* [What is needed] Below are entries; work out how many of their lines hold "maximun", giving only that number.

* [Listed entries]
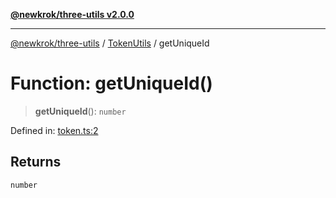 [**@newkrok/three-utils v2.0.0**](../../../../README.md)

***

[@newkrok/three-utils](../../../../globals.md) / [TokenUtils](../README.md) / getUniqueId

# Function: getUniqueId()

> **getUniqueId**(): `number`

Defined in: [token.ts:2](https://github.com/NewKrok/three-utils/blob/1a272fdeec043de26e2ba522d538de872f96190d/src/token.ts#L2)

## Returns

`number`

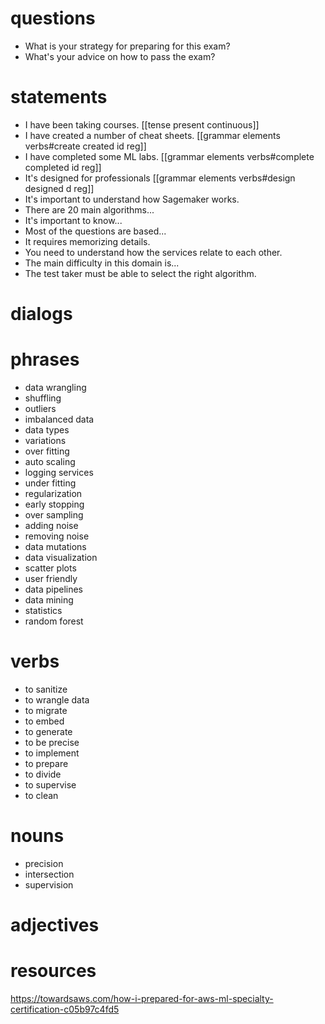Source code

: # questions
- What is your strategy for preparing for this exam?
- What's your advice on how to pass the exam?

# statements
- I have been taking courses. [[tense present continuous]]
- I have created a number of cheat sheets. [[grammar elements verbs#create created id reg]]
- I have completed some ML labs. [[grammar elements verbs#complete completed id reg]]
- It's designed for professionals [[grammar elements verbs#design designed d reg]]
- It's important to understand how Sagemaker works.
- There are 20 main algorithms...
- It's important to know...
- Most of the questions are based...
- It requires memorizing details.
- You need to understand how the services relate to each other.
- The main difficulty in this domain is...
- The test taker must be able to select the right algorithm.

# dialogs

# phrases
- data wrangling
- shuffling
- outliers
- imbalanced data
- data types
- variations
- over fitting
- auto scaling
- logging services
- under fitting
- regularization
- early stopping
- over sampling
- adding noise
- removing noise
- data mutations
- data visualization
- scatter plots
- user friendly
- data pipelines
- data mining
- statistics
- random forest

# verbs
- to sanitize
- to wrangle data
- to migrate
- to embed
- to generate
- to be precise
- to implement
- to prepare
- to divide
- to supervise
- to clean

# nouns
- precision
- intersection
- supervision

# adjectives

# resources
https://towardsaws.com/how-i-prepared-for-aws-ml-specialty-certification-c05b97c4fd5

---

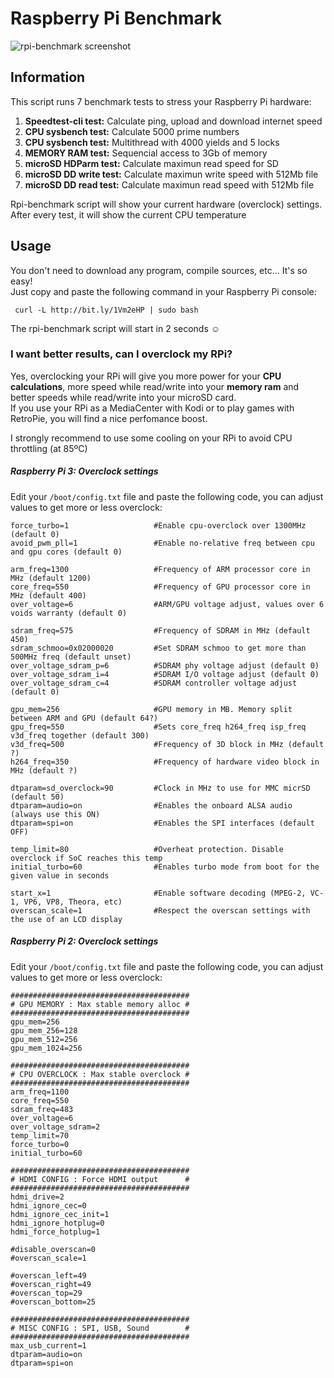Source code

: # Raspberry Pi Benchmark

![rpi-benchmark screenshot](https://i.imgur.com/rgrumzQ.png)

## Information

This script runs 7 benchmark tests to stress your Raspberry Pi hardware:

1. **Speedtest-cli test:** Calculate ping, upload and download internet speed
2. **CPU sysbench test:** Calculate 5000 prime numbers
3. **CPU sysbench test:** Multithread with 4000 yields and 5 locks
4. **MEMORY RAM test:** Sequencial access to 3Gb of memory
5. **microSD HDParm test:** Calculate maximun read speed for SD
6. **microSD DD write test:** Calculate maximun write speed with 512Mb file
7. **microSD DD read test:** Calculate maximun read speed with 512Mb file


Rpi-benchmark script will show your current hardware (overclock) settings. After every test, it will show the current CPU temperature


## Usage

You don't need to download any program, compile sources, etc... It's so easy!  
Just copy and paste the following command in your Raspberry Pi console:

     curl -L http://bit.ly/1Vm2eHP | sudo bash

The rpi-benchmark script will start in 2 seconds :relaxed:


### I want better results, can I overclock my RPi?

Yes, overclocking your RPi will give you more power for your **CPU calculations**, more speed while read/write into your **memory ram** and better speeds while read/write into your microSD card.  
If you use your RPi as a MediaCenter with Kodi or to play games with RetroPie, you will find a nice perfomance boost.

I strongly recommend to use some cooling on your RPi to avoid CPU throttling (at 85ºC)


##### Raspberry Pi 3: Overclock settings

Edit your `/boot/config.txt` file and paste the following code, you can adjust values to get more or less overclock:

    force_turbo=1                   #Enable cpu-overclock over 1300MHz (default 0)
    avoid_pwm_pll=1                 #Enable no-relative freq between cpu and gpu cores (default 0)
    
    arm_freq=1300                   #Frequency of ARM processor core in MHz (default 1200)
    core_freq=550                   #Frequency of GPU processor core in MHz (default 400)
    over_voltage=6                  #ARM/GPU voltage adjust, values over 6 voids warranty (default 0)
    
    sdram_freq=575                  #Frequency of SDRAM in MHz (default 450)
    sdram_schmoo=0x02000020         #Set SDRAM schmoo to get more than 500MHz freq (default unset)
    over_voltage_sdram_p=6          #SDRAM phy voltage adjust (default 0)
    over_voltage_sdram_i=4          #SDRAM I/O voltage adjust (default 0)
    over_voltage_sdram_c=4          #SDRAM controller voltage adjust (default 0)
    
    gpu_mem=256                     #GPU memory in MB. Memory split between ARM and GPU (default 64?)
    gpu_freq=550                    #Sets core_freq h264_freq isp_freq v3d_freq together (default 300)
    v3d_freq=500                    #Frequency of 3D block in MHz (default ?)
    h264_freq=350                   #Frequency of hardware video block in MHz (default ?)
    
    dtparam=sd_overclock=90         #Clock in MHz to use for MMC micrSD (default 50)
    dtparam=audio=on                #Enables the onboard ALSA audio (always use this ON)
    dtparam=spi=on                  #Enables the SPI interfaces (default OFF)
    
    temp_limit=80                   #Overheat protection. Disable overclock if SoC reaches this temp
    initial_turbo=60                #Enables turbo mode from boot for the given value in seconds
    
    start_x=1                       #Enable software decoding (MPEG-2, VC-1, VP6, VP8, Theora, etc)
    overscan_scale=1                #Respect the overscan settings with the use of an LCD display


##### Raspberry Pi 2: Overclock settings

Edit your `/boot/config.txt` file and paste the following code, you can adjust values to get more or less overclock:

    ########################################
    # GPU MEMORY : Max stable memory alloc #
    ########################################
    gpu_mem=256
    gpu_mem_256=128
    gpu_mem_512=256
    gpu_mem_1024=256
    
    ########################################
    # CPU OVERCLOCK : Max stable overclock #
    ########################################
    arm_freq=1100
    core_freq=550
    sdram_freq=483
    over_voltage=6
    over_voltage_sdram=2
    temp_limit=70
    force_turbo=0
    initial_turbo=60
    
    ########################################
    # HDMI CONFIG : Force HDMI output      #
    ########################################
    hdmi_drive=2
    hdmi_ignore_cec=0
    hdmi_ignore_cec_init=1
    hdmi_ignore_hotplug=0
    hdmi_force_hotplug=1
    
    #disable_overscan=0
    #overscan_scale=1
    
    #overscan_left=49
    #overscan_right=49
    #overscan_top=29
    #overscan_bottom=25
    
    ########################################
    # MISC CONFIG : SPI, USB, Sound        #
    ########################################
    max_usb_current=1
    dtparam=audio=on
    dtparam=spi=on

* [Result below] 3